Credo che tu sia entrato in una pièce di Samuel Beckett, trasmise Orphu.
«Chiudi il becco» disse Mahnmut. «Maledizione, ho dimenticato ancora di cambiare frequenza.»
«Prega di nuovo» disse Odisseo, rialzandosi. «Mi è piaciuto quando ha detto di chiamarsi Nessuno. Devo segnarmelo.»
«Piè veloce Achille» chiese Mahnmut in greco «posso sapere quali sono ora le tue intenzioni?»
«Andiamo a sfidare gli dèi perché scendano a combattere in singoiar tenzone» rispose Achille. «O il loro esercito di immortali contro il nostro esercito di uomini. A loro la scelta.»
Mahnmut guardò le poche migliaia di greci, molti dei quali sporchi di sangue, che avevano seguito Achille fuori del campo. Girò la testa e vide un migliaio scarso di troiani scendere dal costone per unirsi a Ettore. «È questo, il vostro esercito?» chiese.
«Gli altri si uniranno a noi» dichiarò Achille. «Piccola macchina, se vedi Hockenberry figlio di Duane, digli di venire da me al centro del campo.»
Achille, Ettore e i condottieri achei si allontanarono a grandi passi. Il moravec fu costretto a schivarli in fretta per non essere calpestato e finire sotto gli scudi.
«UN MOMENTO!» gridò, amplificando la propria voce più di quanto non intendesse.
Achille, Ettore, Odisseo, Diomede, Nestore e gli altri si girarono. Gli uomini fra il moravec e gli eroi fecero spazio.
«Fra trenta secondi accadrà una cosa» disse Mahnmut.
«Che cosa?» domandò Ettore.
"Non so che cosa" pensò Mahnmut. "Non so neppure se qui ne sentiremo gli effetti. Anzi, non so nemmeno se l’innesco funzionerà, laggiù sul fondo del lago."
Stai trasmettendo, sai, disse Orphu.
Scusa, replicò Mahnmut. Poi disse ad alta voce, in greco: «Aspettate e guardate. Ancora diciotto secondi». I greci non usavano minuti e secondi, è ovvio, ma Mahnmut pensava d’avere fatto la giusta conversione delle unità di misura.
Anche se il Congegno riduce a pezzetti Marte, trasmise Orphu, non credo che questa Terra sia nel tempo o nell’universo di Marte. Ma tanto i cosiddetti dèi hanno collegato questo posto, dovunque si trovi, a Olympus Mons, mediante un migliaio di tunnel quantici.
«Nove secondi» disse Mahnmut.
Come sarebbe percepita l’esplosione di Marte in pieno giorno in questo punto dell’Asia Minore? trasmise Orphu. Potrei fare una rapida simulazione.
«Quattro secondi» disse Mahnmut.
Oppure potrei aspettare per vedere. Ovviamente, sarai tu a vedere per me.

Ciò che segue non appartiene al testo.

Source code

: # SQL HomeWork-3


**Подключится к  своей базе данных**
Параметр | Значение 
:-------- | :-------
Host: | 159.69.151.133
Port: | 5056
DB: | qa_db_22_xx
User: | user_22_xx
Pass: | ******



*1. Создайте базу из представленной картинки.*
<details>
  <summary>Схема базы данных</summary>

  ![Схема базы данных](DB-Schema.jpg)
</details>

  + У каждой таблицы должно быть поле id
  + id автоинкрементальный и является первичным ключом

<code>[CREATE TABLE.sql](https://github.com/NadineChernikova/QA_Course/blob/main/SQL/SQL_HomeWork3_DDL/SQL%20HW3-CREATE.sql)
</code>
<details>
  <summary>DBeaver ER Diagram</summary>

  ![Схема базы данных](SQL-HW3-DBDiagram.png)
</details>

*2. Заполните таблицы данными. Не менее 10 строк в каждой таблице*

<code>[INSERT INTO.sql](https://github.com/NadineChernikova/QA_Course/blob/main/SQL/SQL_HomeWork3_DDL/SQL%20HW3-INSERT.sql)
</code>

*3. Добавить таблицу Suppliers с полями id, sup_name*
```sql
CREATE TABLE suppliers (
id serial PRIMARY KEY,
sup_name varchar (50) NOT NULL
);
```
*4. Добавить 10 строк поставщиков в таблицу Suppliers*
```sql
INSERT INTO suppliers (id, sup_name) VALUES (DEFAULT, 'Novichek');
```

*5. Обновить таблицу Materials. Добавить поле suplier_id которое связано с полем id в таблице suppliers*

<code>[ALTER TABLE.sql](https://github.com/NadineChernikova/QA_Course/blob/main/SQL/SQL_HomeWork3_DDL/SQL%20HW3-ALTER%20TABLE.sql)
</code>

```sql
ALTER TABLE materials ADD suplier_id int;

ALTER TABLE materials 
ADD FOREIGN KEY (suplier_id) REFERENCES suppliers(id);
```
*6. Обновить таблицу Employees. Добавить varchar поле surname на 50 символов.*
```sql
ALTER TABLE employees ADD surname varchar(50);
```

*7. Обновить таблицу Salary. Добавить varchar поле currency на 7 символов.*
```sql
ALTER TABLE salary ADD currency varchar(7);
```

«Un secondo» disse Mahnmut.
57
OLIMPO
Non mi sono accorto che Ares o Efesto si siano telequantati, mentre mi trascinavano fuori della Grande Sala, ma ovviamente l’hanno fatto. La stanza dove mi hanno gettato, la mia cella, si trova al piano superiore di un edificio incredibilmente alto sul fianco est dell’Olimpo. La porta è stata sigillata e non ci sono finestre vere e proprie, ma un’altra porta dà su un balcone sospeso una trentina di metri sopra il nulla, a parte i pendii dell’Olimpo proprio dove scendono a picco. A nord c’è l’oceano, bronzo brunito nella luce del pomeriggio, e molto lontano, a est, ci sono tre vulcani. Capisco che sono vulcani di Marte.